Zgadzam się w zupełności. Ewidentnie widac, że chcieli coś sobie jeszcze dokręcic, albo nadac temu serialowi większą dramaturgię, że Michael zginął o obronie Sary. Jak dla mnie bez sensu, serial był świetny, nie musieli tego robic na siłe. Oglądając kilka lat ciągłe ucieczki, genialne pomysły Michaela, zakończenie było poprostu...bez sensu.
Pewnie, zgadzam się w 100%. Nie było procesu? Nikt nie słuchał świadków tylko Sarę siup do więzienia? Bez sensu moim zdaniem :)
Z tego co pamiętam to proces dopiero miał się rozpocząć... Ona była w areszcie połączonym z więzieniem (jakkolwiek by to nie brzmiało :) )
no niby tak ale skoro Kellerman MÓGŁ UŁASKAWIĆ T-baga to czemu nie mógł pomóc Sarze?Trochę bez sensu..

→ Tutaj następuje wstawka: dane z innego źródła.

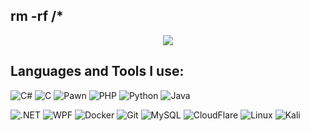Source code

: ## rm -rf /*

<!DOCTYPE html>
<html>
  <body>
    <div align="center">
      <img src="http://raw.githubusercontent.com/miyamurov/miyamurov/main/berserk.gif" align="center">
    </div>
    <h2>Languages and Tools I use:</h2>
  </body>
</html>

![C#](https://img.shields.io/badge/-C%23-090909?style=for-the-badge&logo=c-sharp&logoColor=white)
![C](https://img.shields.io/badge/-C-090909?style=for-the-badge&logo=c)
![Pawn](https://img.shields.io/badge/-Pawn-090909?style=for-the-badge&logo=Pawn)
![PHP](https://img.shields.io/badge/-PHP-090909?style=for-the-badge&logo=php)
![Python](https://img.shields.io/badge/-Python-090909?style=for-the-badge&logo=python)
![Java](https://img.shields.io/badge/-Java-090909?style=for-the-badge&logo=java)

![.NET](https://img.shields.io/badge/-.NET-090909?style=for-the-badge&logo=dotnet)
![WPF](https://img.shields.io/badge/-WPF-090909?style=for-the-badge&logo=dotnet)
![Docker](https://img.shields.io/badge/-Docker-090909?style=for-the-badge&logo=docker)
![Git](https://img.shields.io/badge/-Git-090909?style=for-the-badge&logo=git)
![MySQL](https://img.shields.io/badge/-MySQL-090909?style=for-the-badge&logo=mysql)
![CloudFlare](https://img.shields.io/badge/-CloudFlare-090909?style=for-the-badge&logo=cloudflare)
![Linux](https://img.shields.io/badge/-Linux-090909?style=for-the-badge&logo=linux)
![Kali](https://img.shields.io/badge/-Kali-090909?style=for-the-badge&logo=kali)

racja, a co do ułaskawienia Sary to czytałam wywiad z Mattem Olmsteadem, w którym tłumaczył, że Sara została oczyszczona ze wszystkich zarzutów i zbrodni dokonanych przed ułaskawieniem, natomiast została oskarżona o zabójstwo po ułaskawieniu, czyli to tak jakby już jej nie chroniło,,,
Moim zdaniem chcieli na siłe zabić Michaela, bo przez 4 sezony chyba ze 283472346237 razy uniknął śmierci, a poza tym był genialnym inżynierem, a zginął w dość banalny sposób,,,
pozdrawiam:)
O matko nie osłabiaj mnie,,,
chodziło mi o złączenie dwóch kabelków,,,
jak na genialnego inżyniera troche banalnie,,,
O ile pamiętam planem Mika nie było złączenie 2 kabelków tylko spiecie "instalacji" w drzwiach które się nie udało. Wiedział, że jak nic niezrobi to Sara trafi spowrotem do więzienia i tam zginie , więc wolał się poświęcić . Fakt głupio zginął ale to ostatecznie kończy PB więc myślę,że dobrze zrobili że go uśmiercili jak bohatera a nie zakończyli serialu z super ojcem i mężem z browarem w ręku ;)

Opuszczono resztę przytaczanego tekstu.